What you will do>
Identify every line in the records below that contains the word "codecogs", and reproduce each one.

::: Supplied data

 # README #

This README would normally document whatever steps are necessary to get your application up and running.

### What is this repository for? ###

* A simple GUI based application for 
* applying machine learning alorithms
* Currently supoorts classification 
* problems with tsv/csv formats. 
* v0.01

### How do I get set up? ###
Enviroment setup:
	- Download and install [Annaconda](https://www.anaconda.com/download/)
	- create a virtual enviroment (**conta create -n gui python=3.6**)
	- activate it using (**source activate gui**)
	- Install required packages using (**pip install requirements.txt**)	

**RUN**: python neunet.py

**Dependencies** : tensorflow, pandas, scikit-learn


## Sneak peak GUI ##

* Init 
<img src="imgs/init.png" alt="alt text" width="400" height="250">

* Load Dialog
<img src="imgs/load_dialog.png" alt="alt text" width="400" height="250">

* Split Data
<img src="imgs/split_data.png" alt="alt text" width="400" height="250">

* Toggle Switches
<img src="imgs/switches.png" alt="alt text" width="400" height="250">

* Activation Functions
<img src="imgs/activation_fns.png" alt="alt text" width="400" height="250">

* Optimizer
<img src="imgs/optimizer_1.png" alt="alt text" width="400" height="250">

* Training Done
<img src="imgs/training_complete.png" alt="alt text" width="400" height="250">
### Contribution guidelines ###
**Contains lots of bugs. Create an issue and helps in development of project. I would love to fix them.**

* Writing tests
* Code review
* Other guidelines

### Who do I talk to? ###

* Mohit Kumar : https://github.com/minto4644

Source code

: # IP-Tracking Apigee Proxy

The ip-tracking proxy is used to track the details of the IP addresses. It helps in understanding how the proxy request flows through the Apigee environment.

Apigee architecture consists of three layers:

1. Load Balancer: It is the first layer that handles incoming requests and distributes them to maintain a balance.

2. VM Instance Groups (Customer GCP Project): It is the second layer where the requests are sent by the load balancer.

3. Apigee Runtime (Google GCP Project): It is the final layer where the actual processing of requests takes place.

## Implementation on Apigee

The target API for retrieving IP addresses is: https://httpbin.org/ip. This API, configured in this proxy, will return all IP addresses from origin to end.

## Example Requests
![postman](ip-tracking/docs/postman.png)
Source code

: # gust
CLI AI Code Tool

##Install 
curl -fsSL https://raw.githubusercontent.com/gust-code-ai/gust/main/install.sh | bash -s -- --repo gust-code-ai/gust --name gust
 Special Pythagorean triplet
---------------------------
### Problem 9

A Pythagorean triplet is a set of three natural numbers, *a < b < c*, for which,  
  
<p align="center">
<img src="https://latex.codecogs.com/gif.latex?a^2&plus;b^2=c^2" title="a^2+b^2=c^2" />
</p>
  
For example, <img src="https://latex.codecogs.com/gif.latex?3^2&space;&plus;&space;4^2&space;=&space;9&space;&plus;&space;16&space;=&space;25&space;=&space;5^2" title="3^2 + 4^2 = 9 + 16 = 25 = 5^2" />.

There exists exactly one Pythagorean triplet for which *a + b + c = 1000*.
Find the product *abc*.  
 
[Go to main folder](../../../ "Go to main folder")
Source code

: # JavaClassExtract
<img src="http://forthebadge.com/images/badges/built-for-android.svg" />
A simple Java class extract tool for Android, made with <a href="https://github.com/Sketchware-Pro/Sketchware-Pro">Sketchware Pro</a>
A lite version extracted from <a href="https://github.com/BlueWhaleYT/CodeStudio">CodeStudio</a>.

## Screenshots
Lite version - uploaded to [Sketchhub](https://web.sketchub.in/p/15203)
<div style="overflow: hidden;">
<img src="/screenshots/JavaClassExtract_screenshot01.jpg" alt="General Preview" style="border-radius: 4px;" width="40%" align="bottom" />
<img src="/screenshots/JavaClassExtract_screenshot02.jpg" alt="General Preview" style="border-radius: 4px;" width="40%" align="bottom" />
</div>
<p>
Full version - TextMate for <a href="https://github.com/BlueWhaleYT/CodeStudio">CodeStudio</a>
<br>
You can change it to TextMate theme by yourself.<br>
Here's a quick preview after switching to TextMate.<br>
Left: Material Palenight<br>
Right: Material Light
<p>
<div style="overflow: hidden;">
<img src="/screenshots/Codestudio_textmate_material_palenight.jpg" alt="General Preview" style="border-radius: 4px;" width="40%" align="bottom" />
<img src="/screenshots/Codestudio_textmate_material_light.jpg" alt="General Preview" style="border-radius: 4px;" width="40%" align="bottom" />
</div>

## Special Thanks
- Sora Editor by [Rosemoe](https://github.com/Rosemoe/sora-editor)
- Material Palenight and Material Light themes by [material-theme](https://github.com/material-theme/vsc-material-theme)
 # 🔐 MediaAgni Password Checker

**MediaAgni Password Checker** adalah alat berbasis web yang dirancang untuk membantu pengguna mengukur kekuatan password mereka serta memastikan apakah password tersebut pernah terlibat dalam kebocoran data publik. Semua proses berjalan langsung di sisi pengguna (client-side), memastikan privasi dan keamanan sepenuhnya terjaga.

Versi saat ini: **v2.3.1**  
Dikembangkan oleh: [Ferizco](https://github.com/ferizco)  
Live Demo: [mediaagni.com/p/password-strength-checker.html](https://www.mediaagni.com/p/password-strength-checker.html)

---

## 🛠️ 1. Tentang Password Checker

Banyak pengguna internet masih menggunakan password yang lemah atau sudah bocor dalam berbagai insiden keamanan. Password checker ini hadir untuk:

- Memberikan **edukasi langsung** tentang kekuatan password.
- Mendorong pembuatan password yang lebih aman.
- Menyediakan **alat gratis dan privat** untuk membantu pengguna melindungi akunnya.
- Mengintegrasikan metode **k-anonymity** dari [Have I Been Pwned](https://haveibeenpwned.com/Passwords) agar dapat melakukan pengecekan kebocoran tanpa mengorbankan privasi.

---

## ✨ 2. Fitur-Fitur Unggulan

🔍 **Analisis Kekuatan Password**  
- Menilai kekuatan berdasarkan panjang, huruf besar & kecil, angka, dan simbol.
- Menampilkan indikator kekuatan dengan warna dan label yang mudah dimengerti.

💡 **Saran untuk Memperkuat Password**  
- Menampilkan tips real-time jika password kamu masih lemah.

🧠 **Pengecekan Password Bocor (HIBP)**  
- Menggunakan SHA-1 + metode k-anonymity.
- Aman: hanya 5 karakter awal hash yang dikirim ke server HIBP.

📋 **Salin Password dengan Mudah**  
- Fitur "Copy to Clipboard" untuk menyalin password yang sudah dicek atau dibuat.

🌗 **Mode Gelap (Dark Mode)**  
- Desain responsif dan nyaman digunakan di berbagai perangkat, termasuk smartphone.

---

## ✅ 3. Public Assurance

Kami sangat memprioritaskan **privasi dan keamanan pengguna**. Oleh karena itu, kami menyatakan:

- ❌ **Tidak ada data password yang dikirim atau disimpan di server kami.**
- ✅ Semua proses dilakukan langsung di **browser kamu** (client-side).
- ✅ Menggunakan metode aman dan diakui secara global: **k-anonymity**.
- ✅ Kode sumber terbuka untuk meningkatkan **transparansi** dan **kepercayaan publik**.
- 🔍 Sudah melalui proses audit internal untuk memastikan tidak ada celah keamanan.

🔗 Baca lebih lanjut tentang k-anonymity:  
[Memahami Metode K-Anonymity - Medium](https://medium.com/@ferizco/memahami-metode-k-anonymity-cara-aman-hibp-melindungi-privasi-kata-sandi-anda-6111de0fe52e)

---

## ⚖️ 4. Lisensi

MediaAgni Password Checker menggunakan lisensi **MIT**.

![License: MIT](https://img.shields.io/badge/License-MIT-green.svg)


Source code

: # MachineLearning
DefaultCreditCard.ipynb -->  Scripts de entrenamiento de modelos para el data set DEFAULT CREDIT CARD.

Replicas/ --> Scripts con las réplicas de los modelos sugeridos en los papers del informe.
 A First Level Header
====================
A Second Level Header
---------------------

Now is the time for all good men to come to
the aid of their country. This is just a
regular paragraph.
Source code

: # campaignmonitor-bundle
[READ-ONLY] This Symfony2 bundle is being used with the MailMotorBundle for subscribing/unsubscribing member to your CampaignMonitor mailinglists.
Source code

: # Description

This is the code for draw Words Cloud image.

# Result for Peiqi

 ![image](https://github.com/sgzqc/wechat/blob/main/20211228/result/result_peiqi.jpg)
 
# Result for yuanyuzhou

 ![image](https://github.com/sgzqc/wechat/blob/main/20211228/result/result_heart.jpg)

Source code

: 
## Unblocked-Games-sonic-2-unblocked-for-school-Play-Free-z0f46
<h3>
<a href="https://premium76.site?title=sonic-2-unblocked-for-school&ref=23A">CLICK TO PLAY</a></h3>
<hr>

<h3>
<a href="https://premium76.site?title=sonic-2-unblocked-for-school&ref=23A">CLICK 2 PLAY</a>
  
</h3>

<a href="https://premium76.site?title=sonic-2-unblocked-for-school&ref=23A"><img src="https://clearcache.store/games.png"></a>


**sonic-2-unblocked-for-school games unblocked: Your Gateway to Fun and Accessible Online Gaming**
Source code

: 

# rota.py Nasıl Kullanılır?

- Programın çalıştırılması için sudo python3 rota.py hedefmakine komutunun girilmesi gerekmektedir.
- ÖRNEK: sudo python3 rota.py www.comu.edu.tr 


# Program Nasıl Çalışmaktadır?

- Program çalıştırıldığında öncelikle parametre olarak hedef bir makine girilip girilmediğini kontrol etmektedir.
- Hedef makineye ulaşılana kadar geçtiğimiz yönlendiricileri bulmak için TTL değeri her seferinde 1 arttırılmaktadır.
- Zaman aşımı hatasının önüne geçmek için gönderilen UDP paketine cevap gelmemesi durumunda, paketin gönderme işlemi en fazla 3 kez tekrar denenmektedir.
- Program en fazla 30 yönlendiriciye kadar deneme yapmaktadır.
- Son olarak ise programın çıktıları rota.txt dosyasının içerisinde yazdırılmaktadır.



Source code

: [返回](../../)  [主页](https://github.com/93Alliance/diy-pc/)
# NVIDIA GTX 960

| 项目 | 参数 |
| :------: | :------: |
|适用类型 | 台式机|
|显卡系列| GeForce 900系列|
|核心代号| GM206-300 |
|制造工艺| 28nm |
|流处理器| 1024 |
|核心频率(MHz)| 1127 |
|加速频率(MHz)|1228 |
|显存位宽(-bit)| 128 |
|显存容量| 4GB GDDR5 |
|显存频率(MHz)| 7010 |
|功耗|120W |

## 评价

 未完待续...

::::::

Task output>
<img src="https://latex.codecogs.com/gif.latex?a^2&plus;b^2=c^2" title="a^2+b^2=c^2" />
For example, <img src="https://latex.codecogs.com/gif.latex?3^2&space;&plus;&space;4^2&space;=&space;9&space;&plus;&space;16&space;=&space;25&space;=&space;5^2" title="3^2 + 4^2 = 9 + 16 = 25 = 5^2" />.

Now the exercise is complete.